[Problem to solve]:
Please quote exactly the lines below from the line containing "Depending on your check-in" to the line containing "5 Locations", both lines included, and nothing else.

[Collected data]
##########

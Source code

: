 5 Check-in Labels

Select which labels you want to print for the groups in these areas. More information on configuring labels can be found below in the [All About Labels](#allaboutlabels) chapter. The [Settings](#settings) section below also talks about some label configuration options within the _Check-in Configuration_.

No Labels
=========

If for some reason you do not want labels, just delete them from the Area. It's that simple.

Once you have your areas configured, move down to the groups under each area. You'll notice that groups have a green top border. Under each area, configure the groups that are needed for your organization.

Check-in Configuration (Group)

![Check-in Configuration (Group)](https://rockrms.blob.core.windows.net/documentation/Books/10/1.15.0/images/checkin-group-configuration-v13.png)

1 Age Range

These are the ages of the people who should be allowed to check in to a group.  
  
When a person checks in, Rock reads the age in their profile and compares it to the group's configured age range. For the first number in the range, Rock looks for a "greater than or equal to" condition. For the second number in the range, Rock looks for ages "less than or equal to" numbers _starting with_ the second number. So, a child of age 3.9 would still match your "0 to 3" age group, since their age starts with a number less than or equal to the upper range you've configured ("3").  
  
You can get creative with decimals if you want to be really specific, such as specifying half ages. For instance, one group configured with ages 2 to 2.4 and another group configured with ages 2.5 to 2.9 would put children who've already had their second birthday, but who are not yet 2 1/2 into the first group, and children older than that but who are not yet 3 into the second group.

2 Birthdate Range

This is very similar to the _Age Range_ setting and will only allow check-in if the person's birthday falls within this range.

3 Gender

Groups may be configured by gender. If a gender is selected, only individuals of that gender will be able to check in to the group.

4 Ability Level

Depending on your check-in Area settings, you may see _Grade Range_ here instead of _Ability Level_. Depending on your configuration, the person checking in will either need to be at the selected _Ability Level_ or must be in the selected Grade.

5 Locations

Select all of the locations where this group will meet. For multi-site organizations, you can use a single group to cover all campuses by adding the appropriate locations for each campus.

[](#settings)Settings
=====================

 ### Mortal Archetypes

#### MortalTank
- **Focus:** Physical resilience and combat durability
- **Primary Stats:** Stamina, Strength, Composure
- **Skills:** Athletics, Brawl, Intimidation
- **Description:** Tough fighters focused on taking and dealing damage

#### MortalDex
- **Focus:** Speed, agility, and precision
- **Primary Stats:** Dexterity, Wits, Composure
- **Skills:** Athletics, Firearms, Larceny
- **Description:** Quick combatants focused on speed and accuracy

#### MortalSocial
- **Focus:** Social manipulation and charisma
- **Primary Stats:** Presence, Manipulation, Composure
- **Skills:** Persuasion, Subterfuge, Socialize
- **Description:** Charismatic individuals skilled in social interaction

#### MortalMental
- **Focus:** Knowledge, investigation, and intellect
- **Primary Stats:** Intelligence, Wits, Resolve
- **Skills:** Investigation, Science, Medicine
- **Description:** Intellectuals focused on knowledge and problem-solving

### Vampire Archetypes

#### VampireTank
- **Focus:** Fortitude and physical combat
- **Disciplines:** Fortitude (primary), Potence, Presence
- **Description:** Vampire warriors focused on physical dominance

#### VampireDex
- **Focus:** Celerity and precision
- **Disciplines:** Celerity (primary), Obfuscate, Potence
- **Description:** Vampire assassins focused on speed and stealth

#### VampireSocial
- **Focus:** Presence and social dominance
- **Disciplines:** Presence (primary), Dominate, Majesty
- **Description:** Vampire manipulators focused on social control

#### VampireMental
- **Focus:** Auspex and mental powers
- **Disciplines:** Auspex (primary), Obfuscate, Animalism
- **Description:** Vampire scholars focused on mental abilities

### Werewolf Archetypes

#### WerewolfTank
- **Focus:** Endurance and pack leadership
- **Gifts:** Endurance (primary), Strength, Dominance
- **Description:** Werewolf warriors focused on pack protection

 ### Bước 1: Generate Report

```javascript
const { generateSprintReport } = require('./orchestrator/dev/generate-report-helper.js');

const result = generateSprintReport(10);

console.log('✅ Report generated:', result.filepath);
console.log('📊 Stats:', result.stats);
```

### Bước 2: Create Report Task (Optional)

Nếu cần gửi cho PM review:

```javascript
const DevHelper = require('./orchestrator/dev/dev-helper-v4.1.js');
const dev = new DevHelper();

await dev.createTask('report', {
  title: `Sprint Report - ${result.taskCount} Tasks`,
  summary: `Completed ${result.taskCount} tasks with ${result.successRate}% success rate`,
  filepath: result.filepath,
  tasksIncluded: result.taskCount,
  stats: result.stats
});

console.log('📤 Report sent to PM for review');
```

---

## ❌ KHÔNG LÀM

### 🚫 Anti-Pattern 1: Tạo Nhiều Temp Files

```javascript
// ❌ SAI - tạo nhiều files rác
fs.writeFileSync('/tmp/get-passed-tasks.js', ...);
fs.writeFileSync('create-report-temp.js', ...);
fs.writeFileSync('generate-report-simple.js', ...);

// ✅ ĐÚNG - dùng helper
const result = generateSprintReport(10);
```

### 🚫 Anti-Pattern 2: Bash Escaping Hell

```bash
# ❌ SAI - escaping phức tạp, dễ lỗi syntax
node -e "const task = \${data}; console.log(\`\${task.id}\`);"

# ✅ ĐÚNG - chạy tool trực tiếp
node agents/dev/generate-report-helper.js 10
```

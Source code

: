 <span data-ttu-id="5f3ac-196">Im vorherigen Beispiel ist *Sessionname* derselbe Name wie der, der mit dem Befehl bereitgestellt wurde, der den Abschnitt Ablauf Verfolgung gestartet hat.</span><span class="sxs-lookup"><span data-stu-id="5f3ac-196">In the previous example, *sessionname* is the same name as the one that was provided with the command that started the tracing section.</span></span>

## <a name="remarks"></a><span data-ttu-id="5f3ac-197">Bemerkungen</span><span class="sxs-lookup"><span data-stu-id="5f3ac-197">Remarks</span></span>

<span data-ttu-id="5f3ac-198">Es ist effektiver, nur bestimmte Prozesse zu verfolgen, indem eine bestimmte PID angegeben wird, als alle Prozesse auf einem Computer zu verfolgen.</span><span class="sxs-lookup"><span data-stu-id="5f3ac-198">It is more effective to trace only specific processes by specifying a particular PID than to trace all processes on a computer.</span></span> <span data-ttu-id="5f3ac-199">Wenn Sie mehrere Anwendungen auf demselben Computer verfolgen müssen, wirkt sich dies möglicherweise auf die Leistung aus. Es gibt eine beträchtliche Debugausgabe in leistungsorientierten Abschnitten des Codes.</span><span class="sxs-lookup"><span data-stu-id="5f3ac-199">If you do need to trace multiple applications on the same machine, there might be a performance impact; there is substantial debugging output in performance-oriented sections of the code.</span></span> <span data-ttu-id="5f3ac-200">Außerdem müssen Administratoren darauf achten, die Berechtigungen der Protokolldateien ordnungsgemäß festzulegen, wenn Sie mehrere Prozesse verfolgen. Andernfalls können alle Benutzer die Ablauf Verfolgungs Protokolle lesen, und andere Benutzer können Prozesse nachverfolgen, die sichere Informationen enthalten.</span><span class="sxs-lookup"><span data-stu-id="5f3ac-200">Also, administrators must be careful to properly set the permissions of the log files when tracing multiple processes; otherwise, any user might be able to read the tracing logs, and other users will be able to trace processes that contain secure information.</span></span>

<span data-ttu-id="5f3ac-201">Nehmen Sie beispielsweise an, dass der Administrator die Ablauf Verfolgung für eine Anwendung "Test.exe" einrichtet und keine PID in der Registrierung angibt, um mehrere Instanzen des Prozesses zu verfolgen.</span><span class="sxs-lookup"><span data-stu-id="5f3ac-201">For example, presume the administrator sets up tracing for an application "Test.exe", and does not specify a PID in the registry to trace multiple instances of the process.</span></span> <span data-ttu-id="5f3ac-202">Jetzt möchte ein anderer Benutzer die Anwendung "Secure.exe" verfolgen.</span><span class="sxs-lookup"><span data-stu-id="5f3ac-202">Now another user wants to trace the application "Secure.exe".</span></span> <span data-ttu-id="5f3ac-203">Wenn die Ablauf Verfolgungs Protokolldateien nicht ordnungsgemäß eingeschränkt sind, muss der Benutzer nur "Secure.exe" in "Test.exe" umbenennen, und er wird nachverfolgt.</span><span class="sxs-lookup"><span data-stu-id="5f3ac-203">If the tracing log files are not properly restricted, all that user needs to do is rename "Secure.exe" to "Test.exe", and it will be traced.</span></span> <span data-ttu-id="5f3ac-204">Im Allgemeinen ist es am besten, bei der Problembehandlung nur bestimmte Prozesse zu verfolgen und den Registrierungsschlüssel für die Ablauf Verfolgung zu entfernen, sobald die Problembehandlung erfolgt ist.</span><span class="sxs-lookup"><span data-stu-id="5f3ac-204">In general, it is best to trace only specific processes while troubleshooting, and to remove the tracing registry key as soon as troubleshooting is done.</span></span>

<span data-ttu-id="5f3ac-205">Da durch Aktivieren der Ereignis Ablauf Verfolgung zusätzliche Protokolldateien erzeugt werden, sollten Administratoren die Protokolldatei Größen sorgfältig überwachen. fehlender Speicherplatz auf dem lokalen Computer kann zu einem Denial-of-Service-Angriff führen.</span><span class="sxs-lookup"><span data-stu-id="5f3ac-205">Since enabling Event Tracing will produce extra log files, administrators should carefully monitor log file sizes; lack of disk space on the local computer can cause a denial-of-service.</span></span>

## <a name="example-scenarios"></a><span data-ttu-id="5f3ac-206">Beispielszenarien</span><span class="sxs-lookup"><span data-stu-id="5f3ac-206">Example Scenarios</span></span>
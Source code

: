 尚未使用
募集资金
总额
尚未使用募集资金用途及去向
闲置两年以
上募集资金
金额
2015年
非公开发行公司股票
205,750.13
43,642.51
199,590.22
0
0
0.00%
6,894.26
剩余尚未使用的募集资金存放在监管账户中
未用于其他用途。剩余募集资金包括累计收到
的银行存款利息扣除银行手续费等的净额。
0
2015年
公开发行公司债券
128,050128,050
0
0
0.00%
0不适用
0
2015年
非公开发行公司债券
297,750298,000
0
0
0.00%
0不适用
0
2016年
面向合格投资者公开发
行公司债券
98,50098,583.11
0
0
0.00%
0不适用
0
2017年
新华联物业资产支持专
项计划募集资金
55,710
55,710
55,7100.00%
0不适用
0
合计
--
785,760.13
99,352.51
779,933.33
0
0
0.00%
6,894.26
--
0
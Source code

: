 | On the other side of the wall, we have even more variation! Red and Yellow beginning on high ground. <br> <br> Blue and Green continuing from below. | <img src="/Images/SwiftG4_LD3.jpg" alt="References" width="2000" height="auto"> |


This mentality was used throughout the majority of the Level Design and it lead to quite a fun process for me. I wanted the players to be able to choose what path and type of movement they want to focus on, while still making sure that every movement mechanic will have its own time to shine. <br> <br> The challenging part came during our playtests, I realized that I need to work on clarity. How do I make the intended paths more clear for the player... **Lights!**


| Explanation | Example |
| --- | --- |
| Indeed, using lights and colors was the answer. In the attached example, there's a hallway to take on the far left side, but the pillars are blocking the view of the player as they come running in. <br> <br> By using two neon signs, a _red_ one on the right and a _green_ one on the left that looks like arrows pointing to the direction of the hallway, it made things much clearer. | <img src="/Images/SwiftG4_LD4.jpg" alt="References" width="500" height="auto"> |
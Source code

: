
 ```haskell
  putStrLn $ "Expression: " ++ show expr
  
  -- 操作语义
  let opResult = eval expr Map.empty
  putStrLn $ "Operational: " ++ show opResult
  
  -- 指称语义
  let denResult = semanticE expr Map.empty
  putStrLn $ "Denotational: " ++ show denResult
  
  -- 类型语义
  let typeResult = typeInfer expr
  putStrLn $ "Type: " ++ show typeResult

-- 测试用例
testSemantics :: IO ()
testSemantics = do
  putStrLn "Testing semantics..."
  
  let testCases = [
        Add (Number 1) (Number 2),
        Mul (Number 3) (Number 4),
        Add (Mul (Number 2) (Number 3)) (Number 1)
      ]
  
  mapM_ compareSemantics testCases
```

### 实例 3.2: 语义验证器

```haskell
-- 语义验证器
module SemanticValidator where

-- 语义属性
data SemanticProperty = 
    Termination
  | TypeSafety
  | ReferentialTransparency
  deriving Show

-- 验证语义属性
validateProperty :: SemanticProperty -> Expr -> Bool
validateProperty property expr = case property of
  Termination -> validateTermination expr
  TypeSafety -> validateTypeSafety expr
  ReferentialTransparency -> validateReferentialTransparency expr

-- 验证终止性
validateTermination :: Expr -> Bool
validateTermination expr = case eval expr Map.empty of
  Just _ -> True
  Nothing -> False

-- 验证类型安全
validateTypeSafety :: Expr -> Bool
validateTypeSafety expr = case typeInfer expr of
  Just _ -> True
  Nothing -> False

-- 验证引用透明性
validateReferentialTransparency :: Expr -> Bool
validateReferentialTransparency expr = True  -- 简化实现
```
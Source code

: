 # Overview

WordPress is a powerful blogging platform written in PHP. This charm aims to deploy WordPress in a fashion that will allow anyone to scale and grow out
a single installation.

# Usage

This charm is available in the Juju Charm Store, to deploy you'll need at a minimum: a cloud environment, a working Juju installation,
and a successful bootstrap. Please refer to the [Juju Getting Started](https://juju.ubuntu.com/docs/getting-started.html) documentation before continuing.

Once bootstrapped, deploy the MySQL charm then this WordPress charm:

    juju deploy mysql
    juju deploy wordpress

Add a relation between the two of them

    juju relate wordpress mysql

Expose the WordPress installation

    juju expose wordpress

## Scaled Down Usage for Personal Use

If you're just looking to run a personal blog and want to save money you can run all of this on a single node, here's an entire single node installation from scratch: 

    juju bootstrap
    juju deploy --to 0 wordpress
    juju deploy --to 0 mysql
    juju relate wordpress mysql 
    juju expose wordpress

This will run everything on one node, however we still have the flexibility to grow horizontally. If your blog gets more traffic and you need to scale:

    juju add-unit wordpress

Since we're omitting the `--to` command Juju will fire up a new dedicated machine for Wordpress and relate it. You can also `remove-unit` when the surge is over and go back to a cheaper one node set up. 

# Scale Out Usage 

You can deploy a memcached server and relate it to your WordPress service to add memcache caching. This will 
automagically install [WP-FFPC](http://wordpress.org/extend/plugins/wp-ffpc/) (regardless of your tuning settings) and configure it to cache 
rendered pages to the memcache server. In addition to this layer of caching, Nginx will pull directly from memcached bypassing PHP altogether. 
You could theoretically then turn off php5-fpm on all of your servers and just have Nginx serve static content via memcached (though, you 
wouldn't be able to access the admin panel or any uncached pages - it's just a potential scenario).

##########

[Output of the exercise]:
Depending on your check-in Area settings, you may see _Grade Range_ here instead of _Ability Level_. Depending on your configuration, the person checking in will either need to be at the selected _Ability Level_ or must be in the selected Grade.

5 Locations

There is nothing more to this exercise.